*What you will do*. Take the line containing "High Dynamic Range</u></a></li>" in the listing below and copy it, along with every line after it, without alteration.

···

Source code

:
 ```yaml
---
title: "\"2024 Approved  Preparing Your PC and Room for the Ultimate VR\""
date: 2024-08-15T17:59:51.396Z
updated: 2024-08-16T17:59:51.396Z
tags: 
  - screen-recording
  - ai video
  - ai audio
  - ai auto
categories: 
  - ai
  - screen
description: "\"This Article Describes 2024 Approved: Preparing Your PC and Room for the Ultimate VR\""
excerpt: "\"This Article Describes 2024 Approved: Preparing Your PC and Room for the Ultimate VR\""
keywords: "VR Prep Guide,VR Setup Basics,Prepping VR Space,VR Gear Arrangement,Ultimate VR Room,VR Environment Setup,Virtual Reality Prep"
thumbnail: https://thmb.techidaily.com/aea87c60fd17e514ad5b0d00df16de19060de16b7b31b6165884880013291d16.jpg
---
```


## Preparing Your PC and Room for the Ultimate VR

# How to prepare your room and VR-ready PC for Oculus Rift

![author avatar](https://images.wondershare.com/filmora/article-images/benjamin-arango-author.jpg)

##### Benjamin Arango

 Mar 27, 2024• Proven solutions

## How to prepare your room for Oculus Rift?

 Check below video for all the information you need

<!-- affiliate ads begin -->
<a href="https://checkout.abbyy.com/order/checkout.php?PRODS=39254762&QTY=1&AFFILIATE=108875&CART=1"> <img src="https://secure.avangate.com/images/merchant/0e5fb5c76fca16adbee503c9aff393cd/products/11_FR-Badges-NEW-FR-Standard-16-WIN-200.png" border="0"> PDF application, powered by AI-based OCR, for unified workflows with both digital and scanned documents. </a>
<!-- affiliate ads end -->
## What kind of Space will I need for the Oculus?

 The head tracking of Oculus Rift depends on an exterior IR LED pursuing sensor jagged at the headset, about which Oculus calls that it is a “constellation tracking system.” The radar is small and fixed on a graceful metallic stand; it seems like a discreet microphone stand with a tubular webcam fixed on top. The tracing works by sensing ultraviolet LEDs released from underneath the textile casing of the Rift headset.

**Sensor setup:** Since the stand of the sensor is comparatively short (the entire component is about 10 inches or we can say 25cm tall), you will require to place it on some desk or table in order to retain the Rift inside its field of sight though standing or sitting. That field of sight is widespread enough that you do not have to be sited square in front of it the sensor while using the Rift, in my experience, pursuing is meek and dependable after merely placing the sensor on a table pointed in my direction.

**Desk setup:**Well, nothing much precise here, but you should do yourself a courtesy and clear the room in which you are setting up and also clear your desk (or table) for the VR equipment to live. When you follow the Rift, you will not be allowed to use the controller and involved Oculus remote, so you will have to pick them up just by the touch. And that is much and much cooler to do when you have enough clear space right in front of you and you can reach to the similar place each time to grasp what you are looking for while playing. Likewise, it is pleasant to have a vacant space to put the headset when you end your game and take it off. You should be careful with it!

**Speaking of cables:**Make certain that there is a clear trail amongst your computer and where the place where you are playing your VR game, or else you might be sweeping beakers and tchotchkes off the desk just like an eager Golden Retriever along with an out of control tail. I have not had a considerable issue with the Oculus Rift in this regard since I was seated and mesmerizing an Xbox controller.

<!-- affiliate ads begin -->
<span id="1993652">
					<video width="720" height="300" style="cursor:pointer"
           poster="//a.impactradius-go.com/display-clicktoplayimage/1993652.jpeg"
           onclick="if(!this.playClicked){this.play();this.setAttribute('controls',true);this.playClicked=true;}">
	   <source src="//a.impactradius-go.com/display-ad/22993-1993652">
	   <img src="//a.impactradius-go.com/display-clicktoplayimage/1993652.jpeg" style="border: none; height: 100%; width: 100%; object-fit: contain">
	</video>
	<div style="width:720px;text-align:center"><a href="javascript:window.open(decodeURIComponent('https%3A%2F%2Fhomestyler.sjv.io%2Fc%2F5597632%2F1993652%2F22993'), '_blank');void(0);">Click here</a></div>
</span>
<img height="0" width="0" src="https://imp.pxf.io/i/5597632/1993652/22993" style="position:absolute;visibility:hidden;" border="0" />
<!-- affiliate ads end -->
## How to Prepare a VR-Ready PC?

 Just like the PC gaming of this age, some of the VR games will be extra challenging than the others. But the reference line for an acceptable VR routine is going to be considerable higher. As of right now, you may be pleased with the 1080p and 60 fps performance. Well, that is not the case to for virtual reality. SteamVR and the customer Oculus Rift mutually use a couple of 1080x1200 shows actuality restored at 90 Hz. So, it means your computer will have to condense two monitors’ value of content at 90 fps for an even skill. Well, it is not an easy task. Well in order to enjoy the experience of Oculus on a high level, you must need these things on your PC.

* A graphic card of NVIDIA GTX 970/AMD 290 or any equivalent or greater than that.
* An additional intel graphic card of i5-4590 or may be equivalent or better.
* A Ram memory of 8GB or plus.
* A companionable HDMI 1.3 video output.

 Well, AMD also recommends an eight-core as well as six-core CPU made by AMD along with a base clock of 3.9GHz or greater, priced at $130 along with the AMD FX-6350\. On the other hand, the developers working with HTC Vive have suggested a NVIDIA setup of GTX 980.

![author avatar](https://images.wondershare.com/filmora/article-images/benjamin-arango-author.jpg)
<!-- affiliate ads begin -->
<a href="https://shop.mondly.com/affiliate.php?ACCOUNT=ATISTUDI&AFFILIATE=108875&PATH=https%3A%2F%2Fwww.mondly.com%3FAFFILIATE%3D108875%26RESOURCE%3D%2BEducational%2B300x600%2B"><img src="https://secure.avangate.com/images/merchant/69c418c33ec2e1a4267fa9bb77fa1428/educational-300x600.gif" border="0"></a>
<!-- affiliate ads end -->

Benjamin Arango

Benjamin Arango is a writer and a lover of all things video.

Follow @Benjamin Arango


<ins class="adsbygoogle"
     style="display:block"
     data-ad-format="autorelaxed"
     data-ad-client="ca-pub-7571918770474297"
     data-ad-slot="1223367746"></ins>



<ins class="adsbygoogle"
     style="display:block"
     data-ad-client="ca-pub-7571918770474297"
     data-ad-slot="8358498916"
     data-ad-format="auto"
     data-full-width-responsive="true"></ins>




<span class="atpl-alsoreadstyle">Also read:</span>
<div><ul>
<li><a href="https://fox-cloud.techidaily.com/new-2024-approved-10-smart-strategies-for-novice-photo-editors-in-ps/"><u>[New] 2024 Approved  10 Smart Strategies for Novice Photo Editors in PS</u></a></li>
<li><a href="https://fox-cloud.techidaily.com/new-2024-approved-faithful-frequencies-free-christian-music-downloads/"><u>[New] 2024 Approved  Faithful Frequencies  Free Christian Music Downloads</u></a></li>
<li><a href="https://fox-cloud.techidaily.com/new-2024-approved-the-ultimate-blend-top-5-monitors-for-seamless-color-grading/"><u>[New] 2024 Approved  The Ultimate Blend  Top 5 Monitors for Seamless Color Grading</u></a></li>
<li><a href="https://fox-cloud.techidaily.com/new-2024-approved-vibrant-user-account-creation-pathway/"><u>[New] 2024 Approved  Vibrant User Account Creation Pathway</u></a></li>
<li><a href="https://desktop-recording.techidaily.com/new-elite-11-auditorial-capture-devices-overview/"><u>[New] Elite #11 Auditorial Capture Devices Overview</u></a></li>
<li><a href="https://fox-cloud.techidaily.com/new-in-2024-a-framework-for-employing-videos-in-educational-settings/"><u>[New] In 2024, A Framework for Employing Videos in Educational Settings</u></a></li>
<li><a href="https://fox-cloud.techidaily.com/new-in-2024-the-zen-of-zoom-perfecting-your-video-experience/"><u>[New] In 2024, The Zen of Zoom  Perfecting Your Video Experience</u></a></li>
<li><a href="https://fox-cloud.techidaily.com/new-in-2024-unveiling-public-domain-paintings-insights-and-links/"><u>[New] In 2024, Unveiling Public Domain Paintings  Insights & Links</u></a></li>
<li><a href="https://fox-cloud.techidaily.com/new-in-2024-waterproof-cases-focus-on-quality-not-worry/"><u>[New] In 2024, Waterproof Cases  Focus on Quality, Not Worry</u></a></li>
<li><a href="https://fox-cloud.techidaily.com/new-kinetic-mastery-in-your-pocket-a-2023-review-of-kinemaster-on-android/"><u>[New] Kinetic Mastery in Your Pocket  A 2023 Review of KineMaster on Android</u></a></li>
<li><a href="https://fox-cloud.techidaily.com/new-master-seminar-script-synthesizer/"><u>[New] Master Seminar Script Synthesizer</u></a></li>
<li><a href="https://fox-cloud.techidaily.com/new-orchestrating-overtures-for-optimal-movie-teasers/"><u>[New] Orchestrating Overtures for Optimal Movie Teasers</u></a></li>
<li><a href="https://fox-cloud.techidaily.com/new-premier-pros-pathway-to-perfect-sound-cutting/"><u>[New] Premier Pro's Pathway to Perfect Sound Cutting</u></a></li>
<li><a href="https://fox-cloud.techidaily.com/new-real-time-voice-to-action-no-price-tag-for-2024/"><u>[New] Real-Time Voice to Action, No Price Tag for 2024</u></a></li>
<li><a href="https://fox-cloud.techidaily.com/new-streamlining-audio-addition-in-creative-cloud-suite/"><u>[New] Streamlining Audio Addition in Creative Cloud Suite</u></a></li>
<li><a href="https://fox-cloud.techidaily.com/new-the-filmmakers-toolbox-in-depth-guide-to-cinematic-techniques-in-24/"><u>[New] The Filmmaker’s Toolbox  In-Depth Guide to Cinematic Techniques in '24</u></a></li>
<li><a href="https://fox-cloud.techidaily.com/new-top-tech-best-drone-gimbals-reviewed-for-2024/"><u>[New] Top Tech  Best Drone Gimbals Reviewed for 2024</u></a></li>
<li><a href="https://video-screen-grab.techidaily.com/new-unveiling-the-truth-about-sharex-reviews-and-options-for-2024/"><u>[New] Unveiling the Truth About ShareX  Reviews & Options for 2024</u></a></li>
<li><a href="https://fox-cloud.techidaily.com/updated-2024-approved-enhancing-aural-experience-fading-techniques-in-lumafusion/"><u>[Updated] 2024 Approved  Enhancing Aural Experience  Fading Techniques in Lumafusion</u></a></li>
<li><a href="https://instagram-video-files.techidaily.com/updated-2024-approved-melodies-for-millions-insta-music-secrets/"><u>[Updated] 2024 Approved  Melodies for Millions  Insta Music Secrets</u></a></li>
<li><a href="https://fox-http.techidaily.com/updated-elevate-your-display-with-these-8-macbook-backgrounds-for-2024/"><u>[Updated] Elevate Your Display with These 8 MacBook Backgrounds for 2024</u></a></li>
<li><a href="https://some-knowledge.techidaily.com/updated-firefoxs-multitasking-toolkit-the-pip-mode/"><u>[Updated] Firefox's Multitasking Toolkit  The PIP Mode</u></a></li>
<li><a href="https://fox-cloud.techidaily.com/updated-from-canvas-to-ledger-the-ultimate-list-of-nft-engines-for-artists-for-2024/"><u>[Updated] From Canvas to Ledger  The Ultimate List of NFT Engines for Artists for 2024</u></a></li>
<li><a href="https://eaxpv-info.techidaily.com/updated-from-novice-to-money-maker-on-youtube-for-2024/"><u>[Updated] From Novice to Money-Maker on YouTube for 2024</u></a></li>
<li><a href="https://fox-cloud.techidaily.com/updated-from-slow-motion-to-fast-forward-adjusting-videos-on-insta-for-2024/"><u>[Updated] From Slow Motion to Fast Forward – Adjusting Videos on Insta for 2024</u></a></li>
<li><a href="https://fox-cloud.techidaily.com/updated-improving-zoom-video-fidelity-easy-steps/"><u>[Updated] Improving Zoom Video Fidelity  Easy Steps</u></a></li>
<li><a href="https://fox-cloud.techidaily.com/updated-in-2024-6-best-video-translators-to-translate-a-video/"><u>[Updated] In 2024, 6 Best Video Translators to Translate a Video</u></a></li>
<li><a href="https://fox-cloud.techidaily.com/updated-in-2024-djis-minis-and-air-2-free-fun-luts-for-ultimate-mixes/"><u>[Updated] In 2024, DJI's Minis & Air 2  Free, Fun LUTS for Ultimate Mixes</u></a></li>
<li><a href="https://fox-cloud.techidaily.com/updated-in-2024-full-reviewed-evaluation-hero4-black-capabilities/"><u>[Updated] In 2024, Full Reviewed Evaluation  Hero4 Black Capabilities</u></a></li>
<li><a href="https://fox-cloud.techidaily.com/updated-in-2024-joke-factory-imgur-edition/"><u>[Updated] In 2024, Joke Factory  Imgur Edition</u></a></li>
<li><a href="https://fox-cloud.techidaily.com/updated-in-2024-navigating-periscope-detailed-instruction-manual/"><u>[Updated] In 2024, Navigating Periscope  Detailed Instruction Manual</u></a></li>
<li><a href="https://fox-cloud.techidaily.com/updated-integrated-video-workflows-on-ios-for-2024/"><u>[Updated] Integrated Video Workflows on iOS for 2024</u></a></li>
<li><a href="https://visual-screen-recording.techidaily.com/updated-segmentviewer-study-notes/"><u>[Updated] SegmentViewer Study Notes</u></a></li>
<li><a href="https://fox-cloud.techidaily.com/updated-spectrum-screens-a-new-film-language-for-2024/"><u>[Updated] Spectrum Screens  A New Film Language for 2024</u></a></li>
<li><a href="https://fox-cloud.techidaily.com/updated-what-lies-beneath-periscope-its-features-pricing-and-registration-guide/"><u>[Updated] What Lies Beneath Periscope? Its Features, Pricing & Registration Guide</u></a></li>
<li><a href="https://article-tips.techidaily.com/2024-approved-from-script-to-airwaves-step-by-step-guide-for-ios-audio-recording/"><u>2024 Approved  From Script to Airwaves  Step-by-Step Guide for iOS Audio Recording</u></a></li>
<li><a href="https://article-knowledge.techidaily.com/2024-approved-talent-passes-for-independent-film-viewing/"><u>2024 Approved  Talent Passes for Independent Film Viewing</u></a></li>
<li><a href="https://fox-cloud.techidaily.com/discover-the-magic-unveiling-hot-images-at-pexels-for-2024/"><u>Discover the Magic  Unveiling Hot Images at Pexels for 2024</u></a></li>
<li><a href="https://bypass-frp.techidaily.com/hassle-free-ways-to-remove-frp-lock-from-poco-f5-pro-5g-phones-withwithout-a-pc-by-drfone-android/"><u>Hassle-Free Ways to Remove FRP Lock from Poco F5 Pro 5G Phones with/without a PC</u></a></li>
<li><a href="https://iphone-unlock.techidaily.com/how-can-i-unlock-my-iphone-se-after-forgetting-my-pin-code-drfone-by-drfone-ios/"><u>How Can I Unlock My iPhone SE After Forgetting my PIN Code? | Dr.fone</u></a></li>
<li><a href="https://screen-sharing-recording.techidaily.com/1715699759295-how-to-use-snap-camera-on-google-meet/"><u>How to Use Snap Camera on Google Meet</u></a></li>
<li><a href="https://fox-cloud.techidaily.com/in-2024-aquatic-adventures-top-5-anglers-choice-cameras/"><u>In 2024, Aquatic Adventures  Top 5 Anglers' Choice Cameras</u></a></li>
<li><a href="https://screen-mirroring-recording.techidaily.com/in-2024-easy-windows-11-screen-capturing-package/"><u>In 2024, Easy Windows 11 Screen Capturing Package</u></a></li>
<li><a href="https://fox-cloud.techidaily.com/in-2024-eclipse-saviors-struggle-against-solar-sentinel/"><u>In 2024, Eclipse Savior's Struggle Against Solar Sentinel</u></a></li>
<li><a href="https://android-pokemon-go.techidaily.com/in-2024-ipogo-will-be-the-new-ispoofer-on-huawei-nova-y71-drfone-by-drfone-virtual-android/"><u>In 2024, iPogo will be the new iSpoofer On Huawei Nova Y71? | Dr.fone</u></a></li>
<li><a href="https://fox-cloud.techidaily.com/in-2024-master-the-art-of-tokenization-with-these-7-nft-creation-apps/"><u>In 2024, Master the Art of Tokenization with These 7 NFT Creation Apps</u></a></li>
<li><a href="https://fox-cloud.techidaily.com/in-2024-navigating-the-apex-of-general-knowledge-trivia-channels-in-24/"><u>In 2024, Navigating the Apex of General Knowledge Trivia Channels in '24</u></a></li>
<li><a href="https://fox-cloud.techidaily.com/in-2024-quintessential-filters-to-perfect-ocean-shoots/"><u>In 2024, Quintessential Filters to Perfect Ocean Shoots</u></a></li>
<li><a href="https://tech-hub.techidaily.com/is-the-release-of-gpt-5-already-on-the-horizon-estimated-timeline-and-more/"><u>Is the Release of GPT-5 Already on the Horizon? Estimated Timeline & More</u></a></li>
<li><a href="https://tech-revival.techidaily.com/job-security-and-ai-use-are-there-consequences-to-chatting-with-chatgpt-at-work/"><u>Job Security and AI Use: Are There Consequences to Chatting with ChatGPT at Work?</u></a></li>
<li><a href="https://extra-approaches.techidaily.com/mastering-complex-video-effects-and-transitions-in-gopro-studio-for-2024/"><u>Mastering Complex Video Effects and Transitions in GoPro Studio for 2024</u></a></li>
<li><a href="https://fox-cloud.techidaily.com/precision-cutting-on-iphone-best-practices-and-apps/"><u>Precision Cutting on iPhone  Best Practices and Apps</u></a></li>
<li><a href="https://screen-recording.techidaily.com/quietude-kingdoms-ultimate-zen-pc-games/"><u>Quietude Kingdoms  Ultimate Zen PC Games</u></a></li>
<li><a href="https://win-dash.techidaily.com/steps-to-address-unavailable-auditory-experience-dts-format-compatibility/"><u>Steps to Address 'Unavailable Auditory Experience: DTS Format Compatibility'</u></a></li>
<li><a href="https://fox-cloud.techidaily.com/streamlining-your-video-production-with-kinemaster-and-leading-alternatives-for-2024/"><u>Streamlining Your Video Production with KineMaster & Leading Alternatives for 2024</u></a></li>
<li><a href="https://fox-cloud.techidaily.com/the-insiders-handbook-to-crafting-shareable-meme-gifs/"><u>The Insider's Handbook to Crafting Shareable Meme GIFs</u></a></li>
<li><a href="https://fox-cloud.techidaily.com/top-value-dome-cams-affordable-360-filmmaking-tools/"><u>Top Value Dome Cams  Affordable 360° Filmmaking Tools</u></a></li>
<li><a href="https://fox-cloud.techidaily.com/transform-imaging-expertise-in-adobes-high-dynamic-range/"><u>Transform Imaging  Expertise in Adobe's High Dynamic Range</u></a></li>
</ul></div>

···

*Result below*.
<li><a href="https://fox-cloud.techidaily.com/transform-imaging-expertise-in-adobes-high-dynamic-range/"><u>Transform Imaging  Expertise in Adobe's High Dynamic Range</u></a></li>
</ul></div>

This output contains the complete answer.